Last month I've just post the first version of the package. Then I felt it intolerable always being waiting to avoid redirected by weibo.cn. So I decided to use some proxies to fake the HTTP requests from the package.
Embarrasedly I found it out of date to use official HTTP package urllib2. In fact pythoners tend to use requests which encapsulates urllib3 to do network crawling. So I rewrote crawler with requests in this version.
The package has 5 modules:
- crawler: Functions about crawling web pages start with a specified url.
- weiboParser: Functions about parsing an individual page to get weibo data items.
- weiboLogin: Functions and classes about login procedure of weibo.(weibo.cn only for now)
- proxies: Functions and data structures about proxies such as a proxy pool.

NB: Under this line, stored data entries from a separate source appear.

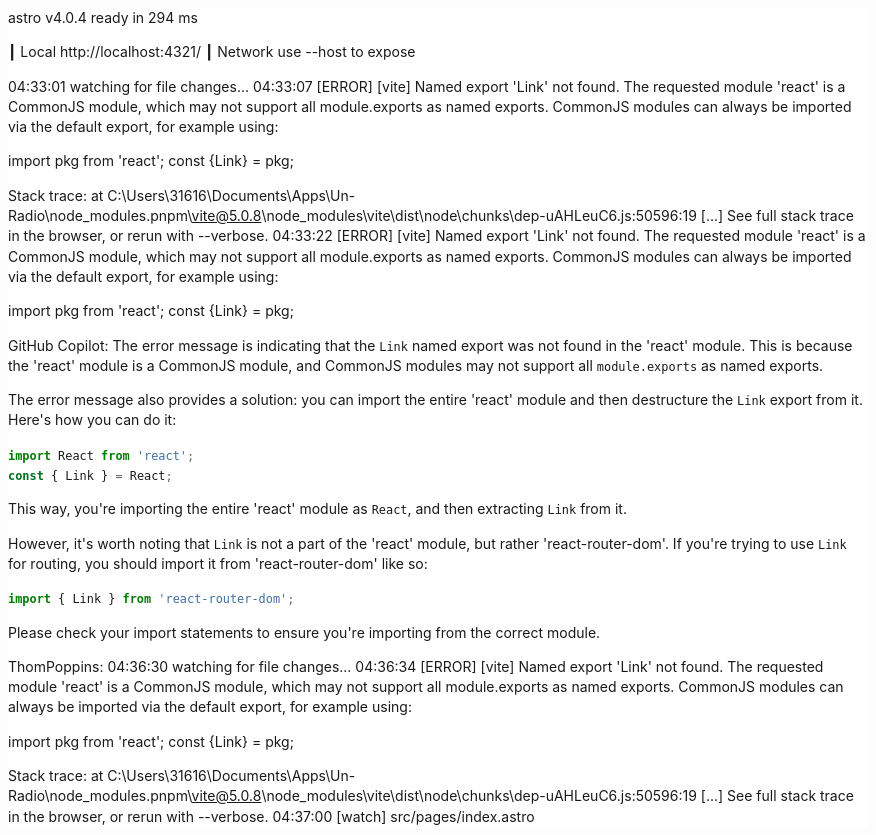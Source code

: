 
 astro  v4.0.4 ready in 294 ms

┃ Local    http://localhost:4321/
┃ Network  use --host to expose

04:33:01 watching for file changes...
04:33:07 [ERROR] [vite] Named export 'Link' not found. The requested module 'react' is a CommonJS module, which may not support all module.exports as named exports.
CommonJS modules can always be imported via the default export, for example using:

import pkg from 'react';
const {Link} = pkg;

  Stack trace:
    at C:\Users\31616\Documents\Apps\Un-Radio\node_modules\.pnpm\vite@5.0.8\node_modules\vite\dist\node\chunks\dep-uAHLeuC6.js:50596:19
    [...] See full stack trace in the browser, or rerun with --verbose.
04:33:22 [ERROR] [vite] Named export 'Link' not found. The requested module 'react' is a CommonJS module, which may not support all module.exports as named exports.
CommonJS modules can always be imported via the default export, for example using:

import pkg from 'react';
const {Link} = pkg;


GitHub Copilot: The error message is indicating that the `Link` named export was not found in the 'react' module. This is because the 'react' module is a CommonJS module, and CommonJS modules may not support all `module.exports` as named exports.

The error message also provides a solution: you can import the entire 'react' module and then destructure the `Link` export from it. Here's how you can do it:

```javascript
import React from 'react';
const { Link } = React;
```

This way, you're importing the entire 'react' module as `React`, and then extracting `Link` from it.

However, it's worth noting that `Link` is not a part of the 'react' module, but rather 'react-router-dom'. If you're trying to use `Link` for routing, you should import it from 'react-router-dom' like so:

```javascript
import { Link } from 'react-router-dom';
```

Please check your import statements to ensure you're importing from the correct module.

ThomPoppins: 04:36:30 watching for file changes...
04:36:34 [ERROR] [vite] Named export 'Link' not found. The requested module 'react' is a CommonJS module, which may not support all module.exports as named exports.
CommonJS modules can always be imported via the default export, for example using:

import pkg from 'react';
const {Link} = pkg;

  Stack trace:
    at C:\Users\31616\Documents\Apps\Un-Radio\node_modules\.pnpm\vite@5.0.8\node_modules\vite\dist\node\chunks\dep-uAHLeuC6.js:50596:19
    [...] See full stack trace in the browser, or rerun with --verbose.
04:37:00 [watch] src/pages/index.astro


[link text]: https://example.com "Optional title"
[link-id]: https://example.com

- DB: Just 2 functions including init_DB() and write_DB(data_list).
This package have only several dependent packages.
You can install them by following commands under Ubuntu:
sudo apt-get install Python-bs4
sudo apt-get install Python-lxml
sudo apt-get install Python-requests
Or you could check bs4 source, lxml source and requests source on PyPI.
- You could run the package by executing command
python crawler2
at the directory where the package is. - You may need to modify some config arguments in __init__.py.
- The parser module may need to be rewrote by yourself if necessary.